Transcribe each record word for word. Skip the images.

[[ Extracted entries open ]]

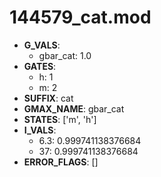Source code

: # 144579_cat.mod

- **G_VALS**:
  - gbar_cat: 1.0
- **GATES**:
  - h: 1
  - m: 2
- **SUFFIX**: cat
- **GMAX_NAME**: gbar_cat
- **STATES**: ['m', 'h']
- **I_VALS**:
  - 6.3: 0.999741138376684
  - 37: 0.999741138376684
- **ERROR_FLAGS**: []
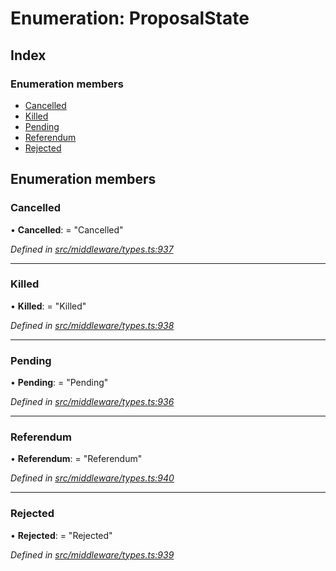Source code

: # Enumeration: ProposalState

## Index

### Enumeration members

* [Cancelled](middleware.proposalstate.md#cancelled)
* [Killed](middleware.proposalstate.md#killed)
* [Pending](middleware.proposalstate.md#pending)
* [Referendum](middleware.proposalstate.md#referendum)
* [Rejected](middleware.proposalstate.md#rejected)

## Enumeration members

###  Cancelled

• **Cancelled**: = "Cancelled"

*Defined in [src/middleware/types.ts:937](https://github.com/PolymathNetwork/polymesh-sdk/blob/d7c2770/src/middleware/types.ts#L937)*

___

###  Killed

• **Killed**: = "Killed"

*Defined in [src/middleware/types.ts:938](https://github.com/PolymathNetwork/polymesh-sdk/blob/d7c2770/src/middleware/types.ts#L938)*

___

###  Pending

• **Pending**: = "Pending"

*Defined in [src/middleware/types.ts:936](https://github.com/PolymathNetwork/polymesh-sdk/blob/d7c2770/src/middleware/types.ts#L936)*

___

###  Referendum

• **Referendum**: = "Referendum"

*Defined in [src/middleware/types.ts:940](https://github.com/PolymathNetwork/polymesh-sdk/blob/d7c2770/src/middleware/types.ts#L940)*

___

###  Rejected

• **Rejected**: = "Rejected"

*Defined in [src/middleware/types.ts:939](https://github.com/PolymathNetwork/polymesh-sdk/blob/d7c2770/src/middleware/types.ts#L939)*
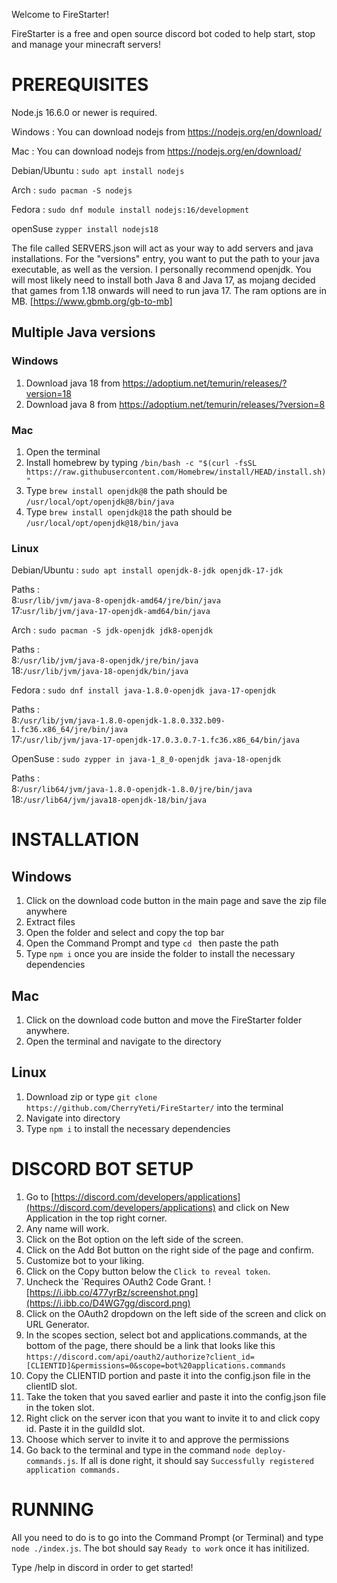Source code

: Welcome to FireStarter!

FireStarter is a free and open source discord bot coded to help start, stop and manage your minecraft servers!

# PREREQUISITES
Node.js 16.6.0 or newer is required.

Windows :  You can download nodejs from https://nodejs.org/en/download/

Mac : You can download nodejs from https://nodejs.org/en/download/

Debian/Ubuntu : `sudo apt install nodejs`

Arch : `sudo pacman -S nodejs`

Fedora : `sudo dnf module install nodejs:16/development`

openSuse `zypper install nodejs18`


The file called SERVERS.json will act as your way to add servers and java installations.
For the "versions" entry, you want to put the path to your java executable, as well as the version. I personally recommend openjdk.
You will most likely need to install both Java 8 and Java 17, as mojang decided that games from 1.18 onwards will need to run java 17.
The ram options are in MB. [https://www.gbmb.org/gb-to-mb]

## Multiple Java versions

### Windows
1. Download java 18 from https://adoptium.net/temurin/releases/?version=18
2. Download java 8 from https://adoptium.net/temurin/releases/?version=8

### Mac
1. Open the terminal
2. Install homebrew by typing `/bin/bash -c "$(curl -fsSL https://raw.githubusercontent.com/Homebrew/install/HEAD/install.sh)"`
3. Type `brew install openjdk@8` the path should be `/usr/local/opt/openjdk@8/bin/java`
3. Type `brew install openjdk@18` the path should be `/usr/local/opt/openjdk@18/bin/java`

### Linux

Debian/Ubuntu : `sudo apt install openjdk-8-jdk openjdk-17-jdk`

Paths : 
<br>
8:`usr/lib/jvm/java-8-openjdk-amd64/jre/bin/java`
<br>
17:`usr/lib/jvm/java-17-openjdk-amd64/bin/java`

Arch : `sudo pacman -S jdk-openjdk jdk8-openjdk`

Paths :
<br>
8:`/usr/lib/jvm/java-8-openjdk/jre/bin/java`
<br>
18:`/usr/lib/jvm/java-18-openjdk/bin/java`

Fedora : `sudo dnf install java-1.8.0-openjdk java-17-openjdk`

Paths :
<br>
8:`/usr/lib/jvm/java-1.8.0-openjdk-1.8.0.332.b09-1.fc36.x86_64/jre/bin/java`
<br>
17:`/usr/lib/jvm/java-17-openjdk-17.0.3.0.7-1.fc36.x86_64/bin/java`

OpenSuse : `sudo zypper in java-1_8_0-openjdk java-18-openjdk`

Paths :
<br>
8:`/usr/lib64/jvm/java-1.8.0-openjdk-1.8.0/jre/bin/java`
<br>
18:`/usr/lib64/jvm/java18-openjdk-18/bin/java`

# INSTALLATION
## Windows
1. Click on the download code button in the main page and save the zip file anywhere
2. Extract files
3. Open the folder and select and copy the top bar
4. Open the Command Prompt and type `cd ` then paste the path
5. Type `npm i` once you are inside the folder to install the necessary dependencies

## Mac
1. Click on the download code button and move the FireStarter folder anywhere.
2. Open the terminal and navigate to the directory

## Linux
1. Download zip or type `git clone https://github.com/CherryYeti/FireStarter/` into the terminal
2. Navigate into directory
3. Type `npm i` to install the necessary dependencies


# DISCORD BOT SETUP

1. Go to [https://discord.com/developers/applications](https://discord.com/developers/applications) and click on New Application in the top right corner.
2. Any name will work.
3. Click on the Bot option on the left side of the screen.
4. Click on the Add Bot button on the right side of the page and confirm.
5. Customize bot to your liking.
6. Click on the Copy button below the `Click to reveal token`.
7. Uncheck the `Requires OAuth2 Code Grant.
![https://i.ibb.co/477yrBz/screenshot.png](https://i.ibb.co/D4WG7gg/discord.png)
8. Click on the OAuth2 dropdown on the left side of the screen and click on URL Generator.
9. In the scopes section, select bot and applications.commands, at the bottom of the page, there should be a link that looks like this
`https://discord.com/api/oauth2/authorize?client_id=[CLIENTID]&permissions=0&scope=bot%20applications.commands`
10. Copy the CLIENTID portion and paste it into the config.json file in the clientID slot.
10. Take the token that you saved earlier and paste it into the config.json file in the token slot.
11. Right click on the server icon that you want to invite it to and click copy id. Paste it in the guildId slot.
12. Choose which server to invite it to and approve the permissions 
13. Go back to the terminal and type in the command `node deploy-commands.js`. If all is done right, it should say `Successfully registered application commands.`



# RUNNING
All you need to do is to go into the Command Prompt (or Terminal) and type `node ./index.js`. The bot should say `Ready to work` once it has initilized.

Type /help in discord in order to get started!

[[ Extracted entries closed ]]

Reply to the exercise
Source code

: # 144579_cat.mod

- **G_VALS**:
  - gbar_cat: 1.0
- **GATES**:
  - h: 1
  - m: 2
- **SUFFIX**: cat
- **GMAX_NAME**: gbar_cat
- **STATES**: ['m', 'h']
- **I_VALS**:
  - 6.3: 0.999741138376684
  - 37: 0.999741138376684
- **ERROR_FLAGS**: []
Source code

: # Enumeration: ProposalState

## Index

### Enumeration members

* [Cancelled](middleware.proposalstate.md#cancelled)
* [Killed](middleware.proposalstate.md#killed)
* [Pending](middleware.proposalstate.md#pending)
* [Referendum](middleware.proposalstate.md#referendum)
* [Rejected](middleware.proposalstate.md#rejected)

## Enumeration members

###  Cancelled

• **Cancelled**: = "Cancelled"

*Defined in [src/middleware/types.ts:937](https://github.com/PolymathNetwork/polymesh-sdk/blob/d7c2770/src/middleware/types.ts#L937)*

___

###  Killed

• **Killed**: = "Killed"

*Defined in [src/middleware/types.ts:938](https://github.com/PolymathNetwork/polymesh-sdk/blob/d7c2770/src/middleware/types.ts#L938)*

___

###  Pending

• **Pending**: = "Pending"

*Defined in [src/middleware/types.ts:936](https://github.com/PolymathNetwork/polymesh-sdk/blob/d7c2770/src/middleware/types.ts#L936)*

___

###  Referendum

• **Referendum**: = "Referendum"

*Defined in [src/middleware/types.ts:940](https://github.com/PolymathNetwork/polymesh-sdk/blob/d7c2770/src/middleware/types.ts#L940)*

___

###  Rejected

• **Rejected**: = "Rejected"

*Defined in [src/middleware/types.ts:939](https://github.com/PolymathNetwork/polymesh-sdk/blob/d7c2770/src/middleware/types.ts#L939)*
Source code

: Welcome to FireStarter!

FireStarter is a free and open source discord bot coded to help start, stop and manage your minecraft servers!

# PREREQUISITES
Node.js 16.6.0 or newer is required.

Windows :  You can download nodejs from https://nodejs.org/en/download/

Mac : You can download nodejs from https://nodejs.org/en/download/

Debian/Ubuntu : `sudo apt install nodejs`

Arch : `sudo pacman -S nodejs`

Fedora : `sudo dnf module install nodejs:16/development`

openSuse `zypper install nodejs18`


The file called SERVERS.json will act as your way to add servers and java installations.
For the "versions" entry, you want to put the path to your java executable, as well as the version. I personally recommend openjdk.
You will most likely need to install both Java 8 and Java 17, as mojang decided that games from 1.18 onwards will need to run java 17.
The ram options are in MB. [https://www.gbmb.org/gb-to-mb]

## Multiple Java versions

### Windows
1. Download java 18 from https://adoptium.net/temurin/releases/?version=18
2. Download java 8 from https://adoptium.net/temurin/releases/?version=8

### Mac
1. Open the terminal
2. Install homebrew by typing `/bin/bash -c "$(curl -fsSL https://raw.githubusercontent.com/Homebrew/install/HEAD/install.sh)"`
3. Type `brew install openjdk@8` the path should be `/usr/local/opt/openjdk@8/bin/java`
3. Type `brew install openjdk@18` the path should be `/usr/local/opt/openjdk@18/bin/java`

### Linux

Debian/Ubuntu : `sudo apt install openjdk-8-jdk openjdk-17-jdk`

Paths : 
<br>
8:`usr/lib/jvm/java-8-openjdk-amd64/jre/bin/java`
<br>
17:`usr/lib/jvm/java-17-openjdk-amd64/bin/java`

Arch : `sudo pacman -S jdk-openjdk jdk8-openjdk`

Paths :
<br>
8:`/usr/lib/jvm/java-8-openjdk/jre/bin/java`
<br>
18:`/usr/lib/jvm/java-18-openjdk/bin/java`

Fedora : `sudo dnf install java-1.8.0-openjdk java-17-openjdk`

Paths :
<br>
8:`/usr/lib/jvm/java-1.8.0-openjdk-1.8.0.332.b09-1.fc36.x86_64/jre/bin/java`
<br>
17:`/usr/lib/jvm/java-17-openjdk-17.0.3.0.7-1.fc36.x86_64/bin/java`

OpenSuse : `sudo zypper in java-1_8_0-openjdk java-18-openjdk`

Paths :
<br>
8:`/usr/lib64/jvm/java-1.8.0-openjdk-1.8.0/jre/bin/java`
<br>
18:`/usr/lib64/jvm/java18-openjdk-18/bin/java`

# INSTALLATION
## Windows
1. Click on the download code button in the main page and save the zip file anywhere
2. Extract files
3. Open the folder and select and copy the top bar
4. Open the Command Prompt and type `cd ` then paste the path
5. Type `npm i` once you are inside the folder to install the necessary dependencies

## Mac
1. Click on the download code button and move the FireStarter folder anywhere.
2. Open the terminal and navigate to the directory

## Linux
1. Download zip or type `git clone https://github.com/CherryYeti/FireStarter/` into the terminal
2. Navigate into directory
3. Type `npm i` to install the necessary dependencies


# DISCORD BOT SETUP

1. Go to [https://discord.com/developers/applications](https://discord.com/developers/applications) and click on New Application in the top right corner.
2. Any name will work.
3. Click on the Bot option on the left side of the screen.
4. Click on the Add Bot button on the right side of the page and confirm.
5. Customize bot to your liking.
6. Click on the Copy button below the `Click to reveal token`.
7. Uncheck the `Requires OAuth2 Code Grant.
![https://i.ibb.co/477yrBz/screenshot.png](https://i.ibb.co/D4WG7gg/discord.png)
8. Click on the OAuth2 dropdown on the left side of the screen and click on URL Generator.
9. In the scopes section, select bot and applications.commands, at the bottom of the page, there should be a link that looks like this
`https://discord.com/api/oauth2/authorize?client_id=[CLIENTID]&permissions=0&scope=bot%20applications.commands`
10. Copy the CLIENTID portion and paste it into the config.json file in the clientID slot.
10. Take the token that you saved earlier and paste it into the config.json file in the token slot.
11. Right click on the server icon that you want to invite it to and click copy id. Paste it in the guildId slot.
12. Choose which server to invite it to and approve the permissions 
13. Go back to the terminal and type in the command `node deploy-commands.js`. If all is done right, it should say `Successfully registered application commands.`



# RUNNING
All you need to do is to go into the Command Prompt (or Terminal) and type `node ./index.js`. The bot should say `Ready to work` once it has initilized.

Type /help in discord in order to get started!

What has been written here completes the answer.